The ridge had been arduous and, given the option, I’ll always pick a loop over an out-and-back trip. I’d spotted a likely-looking ridgeline from the fifth peak east into the Sawmill Basin where we knew there were a set of good trails out to the road. We stopped at a lovely tarn hard under the east faces of the fourth and fifth peaks and spent quite a while poking around. Brian braved the frigid waters for a full dip while I, after getting shin-deep, decided that I didn’t need that level of character-building adventure on this trip. My delicate heart would probably stop in water that was, at most, a few micro-degrees above freezing; so cold and clear that nothing lived in it. Instead I poked around in a small ice cave under the glacier feeding the tarn and admired the fields of purple flowers.

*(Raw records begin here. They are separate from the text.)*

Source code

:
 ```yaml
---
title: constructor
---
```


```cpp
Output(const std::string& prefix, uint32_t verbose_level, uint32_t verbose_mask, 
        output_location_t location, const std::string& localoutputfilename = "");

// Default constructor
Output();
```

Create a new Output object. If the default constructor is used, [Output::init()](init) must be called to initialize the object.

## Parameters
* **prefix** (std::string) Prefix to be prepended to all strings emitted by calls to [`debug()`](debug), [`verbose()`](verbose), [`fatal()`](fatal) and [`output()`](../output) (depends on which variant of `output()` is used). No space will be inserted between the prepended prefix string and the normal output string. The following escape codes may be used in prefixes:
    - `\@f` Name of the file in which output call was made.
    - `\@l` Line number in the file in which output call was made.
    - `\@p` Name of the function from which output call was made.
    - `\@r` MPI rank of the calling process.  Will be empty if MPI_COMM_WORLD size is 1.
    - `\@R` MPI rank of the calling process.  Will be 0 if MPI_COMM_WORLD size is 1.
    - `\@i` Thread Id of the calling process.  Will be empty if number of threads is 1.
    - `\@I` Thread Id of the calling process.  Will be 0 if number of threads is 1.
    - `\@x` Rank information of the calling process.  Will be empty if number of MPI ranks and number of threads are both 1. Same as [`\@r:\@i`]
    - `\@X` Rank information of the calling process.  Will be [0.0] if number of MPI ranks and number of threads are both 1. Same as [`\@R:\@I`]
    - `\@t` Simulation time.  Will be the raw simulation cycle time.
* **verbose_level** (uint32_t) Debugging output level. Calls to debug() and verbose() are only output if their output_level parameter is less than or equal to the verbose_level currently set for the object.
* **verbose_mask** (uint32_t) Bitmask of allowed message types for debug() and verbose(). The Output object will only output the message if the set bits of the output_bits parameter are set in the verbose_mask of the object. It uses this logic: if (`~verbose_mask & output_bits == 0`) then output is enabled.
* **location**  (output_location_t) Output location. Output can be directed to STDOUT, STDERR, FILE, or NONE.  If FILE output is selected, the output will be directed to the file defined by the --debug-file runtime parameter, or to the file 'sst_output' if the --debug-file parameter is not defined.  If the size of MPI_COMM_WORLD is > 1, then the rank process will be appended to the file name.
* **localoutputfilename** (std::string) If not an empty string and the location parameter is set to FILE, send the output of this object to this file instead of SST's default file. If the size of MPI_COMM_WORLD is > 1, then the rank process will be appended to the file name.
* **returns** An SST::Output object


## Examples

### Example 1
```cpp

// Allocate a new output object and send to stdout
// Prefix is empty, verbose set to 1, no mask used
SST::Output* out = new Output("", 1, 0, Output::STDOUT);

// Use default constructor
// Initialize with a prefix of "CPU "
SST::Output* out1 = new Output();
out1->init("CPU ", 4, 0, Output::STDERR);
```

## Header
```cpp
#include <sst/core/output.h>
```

On the map at least, our escape ridgeline intersects an old trail right at treeline which in turn takes you down to the familiar Sawmill trails. No problem… Again, the Rawahs proved tougher than they looked. We found not one but at least twenty five old trails, all of which vanished after a short period. We thrashed around through steep forest, climbing over deadfall and whacking through all the bushes. I was hot and bonked and kind of done with the day. This area may be “familiar” terrain, but that was based on (for me) one trip here three years ago in the winter and from the other direction. What are well-established ski trails turn out to be only vaguely-hinted-at tracks in the summer.
But eventually we thrashed onto something which, generously, could have been called a logging road ten years ago. Eventually this turned into more of a going concern and we finally ended up unambiguously on a path and, eventually the paved road. A quick bit of hitch hiking brought us three miles back up the road to the car just as the rains started.
Good trip, more strenuous than I’d expected but also much more scenic and rewarding. I look forward to another exploration farther north in the many lake-filled basins. If the small taste I had (one named summit, one unnamed lake) are any indication, the Rawahs are well worth the trip from the more populous south.
It was good to finally connect with Brian again and compare notes from our busy summers. Speaking of summers, this was a nice cap on my frenzied season of spur-of-the-moment explorations. Three significant mountain runs in less than ten days… oy, I’m tired! Time for a new semester and the grateful settling-down of the fall. I’ve got enough pictures to keep me warm for a while now.